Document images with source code
□ □ □ □
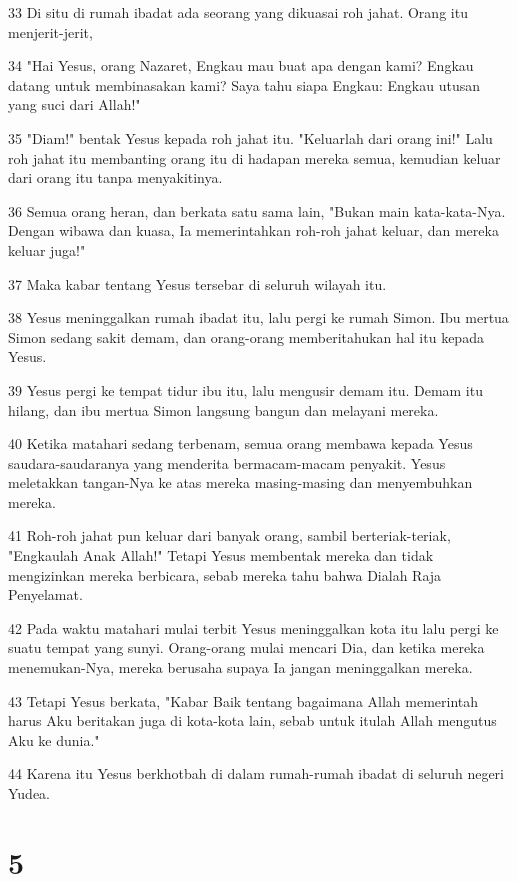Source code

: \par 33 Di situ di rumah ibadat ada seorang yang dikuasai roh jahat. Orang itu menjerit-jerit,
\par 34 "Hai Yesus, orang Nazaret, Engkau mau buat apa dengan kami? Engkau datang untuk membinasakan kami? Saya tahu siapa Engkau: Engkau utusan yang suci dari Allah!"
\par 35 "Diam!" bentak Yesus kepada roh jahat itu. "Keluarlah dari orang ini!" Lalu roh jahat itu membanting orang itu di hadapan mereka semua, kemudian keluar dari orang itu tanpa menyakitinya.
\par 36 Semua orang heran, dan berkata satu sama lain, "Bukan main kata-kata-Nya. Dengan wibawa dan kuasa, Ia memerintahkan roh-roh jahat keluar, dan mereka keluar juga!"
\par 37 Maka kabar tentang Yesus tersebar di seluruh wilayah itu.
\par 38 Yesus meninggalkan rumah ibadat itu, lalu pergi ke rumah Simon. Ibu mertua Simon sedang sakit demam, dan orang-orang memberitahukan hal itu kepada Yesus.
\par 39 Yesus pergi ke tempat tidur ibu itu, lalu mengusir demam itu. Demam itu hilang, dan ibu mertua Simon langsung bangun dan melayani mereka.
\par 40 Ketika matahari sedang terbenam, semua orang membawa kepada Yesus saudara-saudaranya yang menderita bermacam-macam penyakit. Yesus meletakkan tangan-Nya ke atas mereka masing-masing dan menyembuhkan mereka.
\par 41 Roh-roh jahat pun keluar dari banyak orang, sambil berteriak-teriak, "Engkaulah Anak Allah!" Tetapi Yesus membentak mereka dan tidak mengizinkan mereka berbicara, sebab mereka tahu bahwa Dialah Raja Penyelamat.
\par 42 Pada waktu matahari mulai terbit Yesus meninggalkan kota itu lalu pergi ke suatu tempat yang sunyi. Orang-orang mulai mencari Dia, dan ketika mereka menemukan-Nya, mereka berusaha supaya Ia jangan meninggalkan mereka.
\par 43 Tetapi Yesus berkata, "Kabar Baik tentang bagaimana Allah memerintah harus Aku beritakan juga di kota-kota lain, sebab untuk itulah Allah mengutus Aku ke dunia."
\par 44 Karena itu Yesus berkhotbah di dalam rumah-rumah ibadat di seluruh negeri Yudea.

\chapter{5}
□ □ □ □
Problem details:
Each line from the one containing "seluruh wilayah itu." through the last line of the entries above is to be returned exactly, and no others.

Answer section:
\par 37 Maka kabar tentang Yesus tersebar di seluruh wilayah itu.
\par 38 Yesus meninggalkan rumah ibadat itu, lalu pergi ke rumah Simon. Ibu mertua Simon sedang sakit demam, dan orang-orang memberitahukan hal itu kepada Yesus.
\par 39 Yesus pergi ke tempat tidur ibu itu, lalu mengusir demam itu. Demam itu hilang, dan ibu mertua Simon langsung bangun dan melayani mereka.
\par 40 Ketika matahari sedang terbenam, semua orang membawa kepada Yesus saudara-saudaranya yang menderita bermacam-macam penyakit. Yesus meletakkan tangan-Nya ke atas mereka masing-masing dan menyembuhkan mereka.
\par 41 Roh-roh jahat pun keluar dari banyak orang, sambil berteriak-teriak, "Engkaulah Anak Allah!" Tetapi Yesus membentak mereka dan tidak mengizinkan mereka berbicara, sebab mereka tahu bahwa Dialah Raja Penyelamat.
\par 42 Pada waktu matahari mulai terbit Yesus meninggalkan kota itu lalu pergi ke suatu tempat yang sunyi. Orang-orang mulai mencari Dia, dan ketika mereka menemukan-Nya, mereka berusaha supaya Ia jangan meninggalkan mereka.
\par 43 Tetapi Yesus berkata, "Kabar Baik tentang bagaimana Allah memerintah harus Aku beritakan juga di kota-kota lain, sebab untuk itulah Allah mengutus Aku ke dunia."
\par 44 Karena itu Yesus berkhotbah di dalam rumah-rumah ibadat di seluruh negeri Yudea.

\chapter{5}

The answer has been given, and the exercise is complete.